Edgewall Software

Version 16 (modified by Christian Boos, 14 years ago) ( diff )

introduce the idea of sequences

GenericTrac Data Model

This page defines a new data model for Trac that should be suitable for storing most of the data from resources, along with their change history.

The main benefits expected from the new model are:

  • simplification of the internals of Trac, especially for the ticket model, in which the storage of changes is quite cumbersome (see #454, #6466)
  • solve a few design problems with the current data model (like #1890, #4582)
  • allow better code reuse and share of the base features among different kinds of resources (like #695, #1113, etc. see #RelatedTickets for more)

This stems from the following former proposals:

See also this mail.

As this will be a major redesign of the data model, it could also be a good opportunity to take the multiple project considerations into account (#130).

Somehow related to the generic data model, but not strictly depending on it, Trac should also make it possible to implement new kinds of plugins that would perform generic operations on Trac resources. This could allow the (re-)implementation of the TracCrossReferences idea as a plugin, for example. See #6543 and TracDev/Proposals/TracRelations.

Design Discussion

Requirements for the new model:

  1. it has to be simple;
  2. it must be flexible, in order to accommodate different kinds of resources and allow for dynamic evolution;
  3. it should remain fast, if not faster than what we currently have;
  4. it should lead to a more compact representation of data

Resource Content

The ticket model is by far richer data model we would have to support, so we could take this as a basis to lay out the foundations of the new model. For ticket, we currently have a fixed set of properties (as columns in the ticket table) and a flexible set of properties (as name/value columns in a ticket_custom table).

Both styles have advantages and disadvantages:

  1. properties as columns:
    • (-) only flexibility is to not use some fields (e.g. severity)
    • (-) no multiple values per field possible
    • (+) faster (?)
    • (+) straightforward code (for field1,field2, ... in cursor: ...) (?)
  2. properties in name/value columns
    • (+) highest flexibility, add or remove fields at will
    • (+) allow for multiple values per name, provided we don't use a primary key as we currently do for the ticket_custom table (#918)
      • (+) a slight extension would allow ordered multiple values (sequences), otherwise we have no control over the order in which those multiple values are retrieved, which might introduce confusion as this order will vary when new values are added; while primarily useful for int fields, this could also be useful to implement text fields for Oracle (working around the limits on varchars and not having to use CLOBs)
    • (-) slower, less memory efficient (?)
    • (-) more complex code (?)

(?) means yet to be verified

In order to reduce the overall complexity, the idea would be to pick only one approach, instead of having to support both. By using the second style, we could also have our "fixed" set of properties, while obviously the first style can't support the second.

It remains to be seen whether the second approach is really less efficient than the first, but this doesn't really matter as we anyway have already to pay the price for that flexibility. Note also that by an appropriate use of indexes, we might eventually get better performance compared to what we have today.

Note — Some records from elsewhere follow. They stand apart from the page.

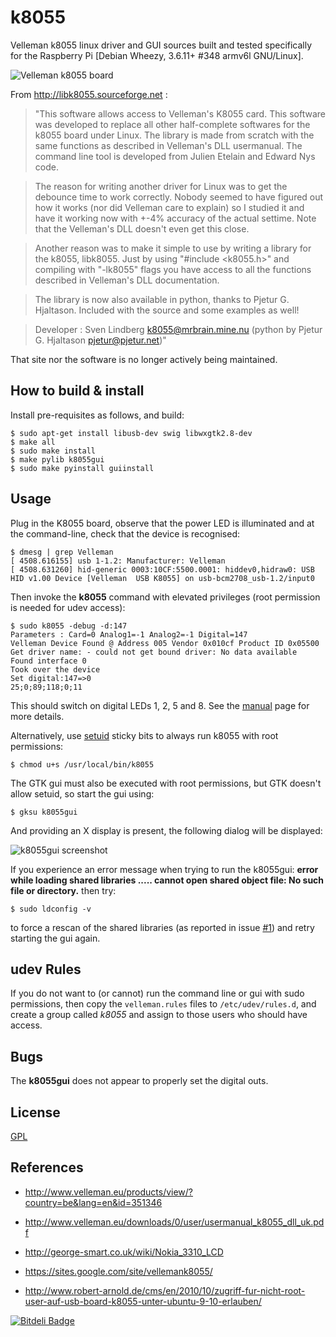 k8055
=====
Velleman k8055 linux driver and GUI sources built and tested specifically 
for the Raspberry Pi [Debian Wheezy, 3.6.11+ #348 armv6l GNU/Linux].

![Velleman k8055 board](https://raw.github.com/rm-hull/k8055/master/k8055.jpg)

From http://libk8055.sourceforge.net :

>"This software allows access to Velleman's K8055 card. This software was
developed to replace all other half-complete softwares for the k8055 board
under Linux. The library is made from scratch with the same functions as
described in Velleman's DLL usermanual. The command line tool is developed from
Julien Etelain and Edward Nys code.

>The reason for writing another driver for Linux was to get the debounce time to
work correctly. Nobody seemed to have figured out how it works (nor did
Velleman care to explain) so I studied it and have it working now with +-4%
accuracy of the actual settime. Note that the Velleman's DLL doesn't even get
this close.

>Another reason was to make it simple to use by writing a library for the k8055,
libk8055. Just by using "#include <k8055.h>" and compiling with "-lk8055" flags
you have access to all the functions described in Velleman's DLL documentation.

>The library is now also available in python, thanks to Pjetur G. Hjaltason.
Included with the source and some examples as well!

>Developer : Sven Lindberg <k8055@mrbrain.mine.nu> (python by Pjetur G.
Hjaltason <pjetur@pjetur.net>)"

That site nor the software is no longer actively being maintained.

How to build & install
----------------------
Install pre-requisites as follows, and build:

    $ sudo apt-get install libusb-dev swig libwxgtk2.8-dev
    $ make all
    $ sudo make install
    $ make pylib k8055gui
    $ sudo make pyinstall guiinstall

Usage
-----
Plug in the K8055 board, observe that the power LED is illuminated and at the command-line,
check that the device is recognised:

    $ dmesg | grep Velleman
    [ 4508.616155] usb 1-1.2: Manufacturer: Velleman 
    [ 4508.631260] hid-generic 0003:10CF:5500.0001: hiddev0,hidraw0: USB HID v1.00 Device [Velleman  USB K8055] on usb-bcm2708_usb-1.2/input0

Then invoke the **k8055** command with elevated privileges (root permission is needed for 
udev access):

    $ sudo k8055 -debug -d:147
    Parameters : Card=0 Analog1=-1 Analog2=-1 Digital=147
    Velleman Device Found @ Address 005 Vendor 0x010cf Product ID 0x05500
    Get driver name: - could not get bound driver: No data available
    Found interface 0
    Took over the device
    Set digital:147=>0
    25;0;89;118;0;11

This should switch on digital LEDs 1, 2, 5 and 8. See the [manual](https://github.com/rm-hull/k8055/blob/master/MANUAL.md)
page for more details.

Alternatively, use [setuid](https://en.wikipedia.org/wiki/Setuid) sticky bits to always 
run k8055 with root permissions:

    $ chmod u+s /usr/local/bin/k8055

The GTK gui must also be executed with root permissions, but GTK doesn't allow setuid, so 
start the gui using:

    $ gksu k8055gui

And providing an X display is present, the following dialog will be displayed:

![k8055gui screenshot](https://raw.github.com/rm-hull/k8055/master/gui/k8055gui.png)

If you experience an error message when trying to run the k8055gui: **error while loading 
shared libraries ..... cannot open shared object file: No such file or directory.** then try:

    $ sudo ldconfig -v

to force a rescan of the shared libraries (as reported in issue [#1](https://github.com/rm-hull/k8055/issues/1)) and retry starting 
the gui again.

udev Rules
----------
If you do not want to (or cannot) run the command line or gui with sudo permissions, then 
copy the `velleman.rules` files to `/etc/udev/rules.d`, and create a group called *k8055*
and assign to those users who should have access.

Bugs
----
The **k8055gui** does not appear to properly set the digital outs.

License
-------
[GPL](http://www.gnu.org/licenses/gpl.html)

References
----------
* http://www.velleman.eu/products/view/?country=be&lang=en&id=351346

* http://www.velleman.eu/downloads/0/user/usermanual_k8055_dll_uk.pdf

* http://george-smart.co.uk/wiki/Nokia_3310_LCD

* https://sites.google.com/site/vellemank8055/

* http://www.robert-arnold.de/cms/en/2010/10/zugriff-fur-nicht-root-user-auf-usb-board-k8055-unter-ubuntu-9-10-erlauben/


[![Bitdeli Badge](https://d2weczhvl823v0.cloudfront.net/rm-hull/k8055/trend.png)](https://bitdeli.com/free "Bitdeli Badge")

So the new model could be simply:

ticket

id name value seq

seq is the sequence number in case of multiple entries with the same name.

or even:

resource_prop

realm id name value seq

(if we use one mega table for all resources)

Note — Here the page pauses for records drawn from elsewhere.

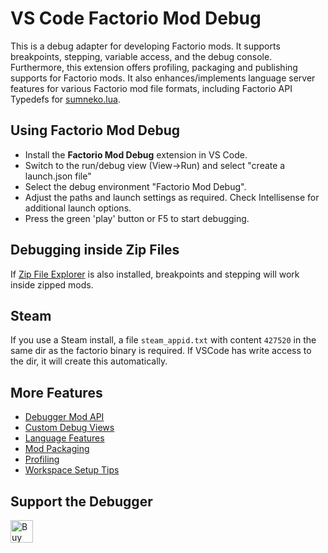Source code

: # VS Code Factorio Mod Debug

This is a debug adapter for developing Factorio mods. It supports breakpoints, stepping, variable access, and the debug console. Furthermore, this extension offers profiling, packaging and publishing supports for Factorio mods. It also enhances/implements language server features for various Factorio mod file formats, including Factorio API Typedefs for [sumneko.lua](https://marketplace.visualstudio.com/items?itemName=sumneko.lua).

## Using Factorio Mod Debug

* Install the **Factorio Mod Debug** extension in VS Code.
* Switch to the run/debug view (View->Run) and select "create a launch.json file"
* Select the debug environment "Factorio Mod Debug".
* Adjust the paths and launch settings as required. Check Intellisense for additional launch options.
* Press the green 'play' button or F5 to start debugging.

## Debugging inside Zip Files

If [Zip File Explorer](https://marketplace.visualstudio.com/items?itemName=slevesque.vscode-zipexplorer) is also installed, breakpoints and stepping will work inside zipped mods.

## Steam

If you use a Steam install, a file `steam_appid.txt` with content `427520` in the same dir as the factorio binary is required. If VSCode has write access to the dir, it will create this automatically.

## More Features

  * [Debugger Mod API](doc/debugapi.md)
  * [Custom Debug Views](doc/variables.md)
  * [Language Features](doc/language.md)
  * [Mod Packaging](doc/package.md)
  * [Profiling](doc/profile.md)
  * [Workspace Setup Tips](doc/workspace.md)

## Support the Debugger

[<img height='36' style='border:0px;height:36px;' src='https://az743702.vo.msecnd.net/cdn/kofi2.png?v=2' border='0' alt='Buy Me a Coffee at ko-fi.com'/>](https://ko-fi.com/X8X41IE4T)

Note by the way that newer "resources", like repository in MultiRepos already have this (id,name/value) form.

We could also keep the metadata associated to the properties in the database, instead of being hard-coded and present in the TracIni file, permitting an unification of the representation for fixed fields and custom fields.

resource_schema

realm prop name value

Here, possible values for name could be 'label', 'default', 'order', 'type', etc.

Example.

ticket description type wiki
ticket priority type enum
ticket priority enum priority
ticket priority default normal
ticket need_review type checkbox
ticket need_review default 0

Note: the existence of a schema describing the fields doesn't mean that modules can't interpret fields as being special. Quite the opposite, as modules are what provides the real "behavior" of resources. Furthermore, properties not defined in the schema could simply be ignored, so this would allow a great deal of flexibility for plugins when they need to store "special" properties or revision properties.

As a possible refining, it could be possible to have specialized tables, one for each different value column type we want to support:

  • resource_prop for text values
  • resource_prop_int for integer values
  • (resource_prop_float for float values, if really needed)

And we could even differentiate between short and long text values (requirement 4):

  • resource_prop for short text values
  • resource_prop_text for long text values

(see #6986).

Along the same lines there's also the question of what should be the id: a natural or a surrogate key?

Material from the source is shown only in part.